Metalfan: W 1995 wydałeś swój pierwszy solowy album długogrający zatytułowany „The Adventures of Bumblefoot“. Jak postrzegasz go w tym momencie?Bumblefoot: Nie planowałem tego, żeby mój pierwszy album był instrumentalny, chciała tego wytwórnia (Shrapnel Records) - ja sam chciałem mieć zespół, taka była moja wizja. Nie chciałem natomiast zatrzymać się w rozwoju tylko dlatego, że coś nie idzie po mojej myśli. Życie nie zawsze układa się wg. naszego planu, jest pełne kompromisów i nie zawsze jest to zła rzecz. Album okazał się byc wyjątkowym jak na swoje czasy (1995). Został wydany ponownie w 2010 z dodatkowymi ścieżkami jakie dogrywałem do gry komputerowej w 1996. Dodałem 200 stronicową transkrypcję, której skompletowanie zajęło mi prawie cały rok. Transkrypcja była robiona stricte przeze mnie, dokładne odzwierciedlenie tego co robie z palcami w kazdym utworze.
Metalfan: Powiedz nam więcej o cyfrowych singlach, które wydawałeś w zeszłym roku, praktycznie jeden singiel na miesiąc. Miałeś dość materiału na pelen album, mimo to zdecydowałes się wydawać single, dlaczego?Bumblefoot: Jestem tak zajęty między koncertowaniem a produkowaniem, że nie jestem w stanie poświęcić 9 miesięcy na ukończenie albumu. Bardziej sensowne wydawało mi sie wydawanie utworów zaraz po ich ukończeniu, utrzymując stały przepływ muzyki zamiast czekać lata na wydanie całego albumu. Nie wiedziałem jak długo uda mi się utrzymać takie tempo, wyszło 9 utworów zanim znowu ruszyłem w trase. Ostatni utwór jaki wypuściłem to motyw z „Różowej Pantery“, ktory grałem jako swoją solówkę na koncertach GNR. Każdy utwór wydany był z wyborem formatów w wysokiej rozdzielczości, mixami instrumentalnymi, transkrypcjami gitary prowadzącej, ściezkami w tle, tak żeby ludzie mogli robić swoje własne miksy. Tego właśnie oczekiwałem od muzyki kiedy dorastałem.

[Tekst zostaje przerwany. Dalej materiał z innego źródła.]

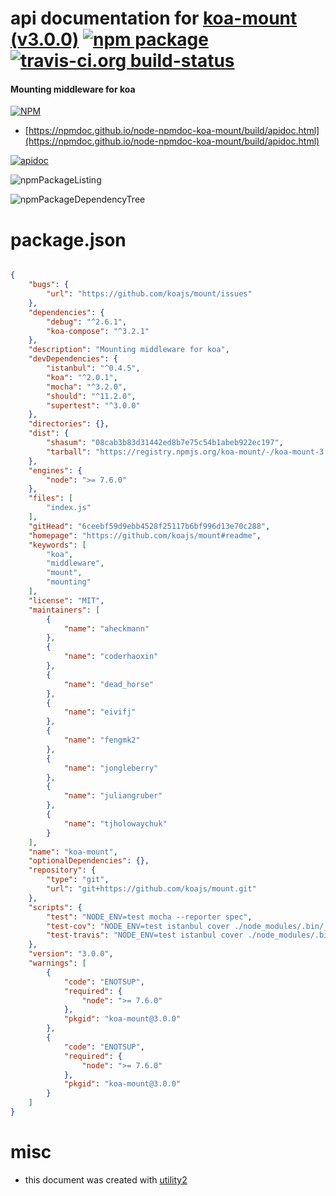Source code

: # api documentation for  [koa-mount (v3.0.0)](https://github.com/koajs/mount#readme)  [![npm package](https://img.shields.io/npm/v/npmdoc-koa-mount.svg?style=flat-square)](https://www.npmjs.org/package/npmdoc-koa-mount) [![travis-ci.org build-status](https://api.travis-ci.org/npmdoc/node-npmdoc-koa-mount.svg)](https://travis-ci.org/npmdoc/node-npmdoc-koa-mount)
#### Mounting middleware for koa

[![NPM](https://nodei.co/npm/koa-mount.png?downloads=true&downloadRank=true&stars=true)](https://www.npmjs.com/package/koa-mount)

- [https://npmdoc.github.io/node-npmdoc-koa-mount/build/apidoc.html](https://npmdoc.github.io/node-npmdoc-koa-mount/build/apidoc.html)

[![apidoc](https://npmdoc.github.io/node-npmdoc-koa-mount/build/screenCapture.buildCi.browser.%252Ftmp%252Fbuild%252Fapidoc.html.png)](https://npmdoc.github.io/node-npmdoc-koa-mount/build/apidoc.html)

![npmPackageListing](https://npmdoc.github.io/node-npmdoc-koa-mount/build/screenCapture.npmPackageListing.svg)

![npmPackageDependencyTree](https://npmdoc.github.io/node-npmdoc-koa-mount/build/screenCapture.npmPackageDependencyTree.svg)



# package.json

```json

{
    "bugs": {
        "url": "https://github.com/koajs/mount/issues"
    },
    "dependencies": {
        "debug": "^2.6.1",
        "koa-compose": "^3.2.1"
    },
    "description": "Mounting middleware for koa",
    "devDependencies": {
        "istanbul": "^0.4.5",
        "koa": "^2.0.1",
        "mocha": "^3.2.0",
        "should": "^11.2.0",
        "supertest": "^3.0.0"
    },
    "directories": {},
    "dist": {
        "shasum": "08cab3b83d31442ed8b7e75c54b1abeb922ec197",
        "tarball": "https://registry.npmjs.org/koa-mount/-/koa-mount-3.0.0.tgz"
    },
    "engines": {
        "node": ">= 7.6.0"
    },
    "files": [
        "index.js"
    ],
    "gitHead": "6ceebf59d9ebb4528f25117b6bf996d13e70c288",
    "homepage": "https://github.com/koajs/mount#readme",
    "keywords": [
        "koa",
        "middleware",
        "mount",
        "mounting"
    ],
    "license": "MIT",
    "maintainers": [
        {
            "name": "aheckmann"
        },
        {
            "name": "coderhaoxin"
        },
        {
            "name": "dead_horse"
        },
        {
            "name": "eivifj"
        },
        {
            "name": "fengmk2"
        },
        {
            "name": "jongleberry"
        },
        {
            "name": "juliangruber"
        },
        {
            "name": "tjholowaychuk"
        }
    ],
    "name": "koa-mount",
    "optionalDependencies": {},
    "repository": {
        "type": "git",
        "url": "git+https://github.com/koajs/mount.git"
    },
    "scripts": {
        "test": "NODE_ENV=test mocha --reporter spec",
        "test-cov": "NODE_ENV=test istanbul cover ./node_modules/.bin/_mocha",
        "test-travis": "NODE_ENV=test istanbul cover ./node_modules/.bin/_mocha --report lcovonly"
    },
    "version": "3.0.0",
    "warnings": [
        {
            "code": "ENOTSUP",
            "required": {
                "node": ">= 7.6.0"
            },
            "pkgid": "koa-mount@3.0.0"
        },
        {
            "code": "ENOTSUP",
            "required": {
                "node": ">= 7.6.0"
            },
            "pkgid": "koa-mount@3.0.0"
        }
    ]
}
```



# misc
- this document was created with [utility2](https://github.com/kaizhu256/node-utility2)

Metalfan: Twój ostatni album solowy został wydany w 2008. Co możesz nam powiedzieć o swoim następnym krążku?Bumblefoot: Myślę, że utwory wydane w 2011 były jak album, po prostu wydany w nietradycyjny sposób. Album jest zazwyczaj jak książka, a utwory wydane w zeszłym roku były bardziej jak kolekcja krótkich historyjek. Co będzie potem? Nie wiem. Podążam z prądem i muzyka jaką skomponuje będzie odzwierciedleniem tego czego doświadczyłem. Ale nie wiem co stanie się w przyszłosci, życie jest pełne niespodzianek, niczego nie planuje, raczej zaskakuje sam siebie.
Metalfan: Dziękuje za poswięcony czas i Twoje odpowiedzi. Chciałbyś przekazać coś naszym czytelnikom?Bumblefoot: Dzięki za okazje do opowiedzenia Wam kilku rzeczy i za ciekawe pytania. Do zobaczenia wkrótce w Rumunii!